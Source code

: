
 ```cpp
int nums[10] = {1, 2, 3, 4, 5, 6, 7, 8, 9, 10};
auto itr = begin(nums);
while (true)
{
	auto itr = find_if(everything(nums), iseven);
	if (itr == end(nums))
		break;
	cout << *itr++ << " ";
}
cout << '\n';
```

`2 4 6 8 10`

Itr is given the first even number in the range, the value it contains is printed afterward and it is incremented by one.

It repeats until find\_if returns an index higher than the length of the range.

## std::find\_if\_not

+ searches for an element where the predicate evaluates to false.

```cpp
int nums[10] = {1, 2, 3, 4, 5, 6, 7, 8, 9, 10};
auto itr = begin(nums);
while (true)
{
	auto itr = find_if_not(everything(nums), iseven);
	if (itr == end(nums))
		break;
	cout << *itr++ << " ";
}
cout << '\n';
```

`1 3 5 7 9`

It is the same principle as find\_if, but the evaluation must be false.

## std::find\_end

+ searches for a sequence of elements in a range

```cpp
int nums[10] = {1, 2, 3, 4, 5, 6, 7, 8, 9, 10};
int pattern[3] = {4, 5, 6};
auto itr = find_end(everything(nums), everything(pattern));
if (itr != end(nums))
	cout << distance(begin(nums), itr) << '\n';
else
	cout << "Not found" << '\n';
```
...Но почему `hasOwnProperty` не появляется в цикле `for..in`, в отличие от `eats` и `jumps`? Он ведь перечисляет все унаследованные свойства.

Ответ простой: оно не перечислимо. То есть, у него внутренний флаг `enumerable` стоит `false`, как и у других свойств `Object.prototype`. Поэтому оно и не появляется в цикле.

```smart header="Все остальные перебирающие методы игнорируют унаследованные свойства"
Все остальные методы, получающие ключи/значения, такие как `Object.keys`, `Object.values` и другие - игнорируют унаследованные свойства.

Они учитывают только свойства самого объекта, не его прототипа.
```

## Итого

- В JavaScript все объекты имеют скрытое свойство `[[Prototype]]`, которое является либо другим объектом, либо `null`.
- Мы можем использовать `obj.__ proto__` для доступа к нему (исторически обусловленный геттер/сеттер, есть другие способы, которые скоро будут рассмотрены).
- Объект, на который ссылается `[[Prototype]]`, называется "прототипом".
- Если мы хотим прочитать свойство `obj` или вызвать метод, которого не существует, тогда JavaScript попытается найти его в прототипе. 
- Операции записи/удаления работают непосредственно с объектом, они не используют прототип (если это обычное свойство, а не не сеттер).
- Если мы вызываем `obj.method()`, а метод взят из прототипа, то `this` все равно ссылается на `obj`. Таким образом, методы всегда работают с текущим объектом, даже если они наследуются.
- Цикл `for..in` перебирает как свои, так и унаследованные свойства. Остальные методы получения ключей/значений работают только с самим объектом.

◇ ◇ ◇ ◇

:: REQUIRED WORK ::
Return each line of the entries that holds the string "ссылается".

:: RESPONSE TO THIS EXERCISE ::
- Объект, на который ссылается `[[Prototype]]`, называется "прототипом".
- Если мы вызываем `obj.method()`, а метод взят из прототипа, то `this` все равно ссылается на `obj`. Таким образом, методы всегда работают с текущим объектом, даже если они наследуются.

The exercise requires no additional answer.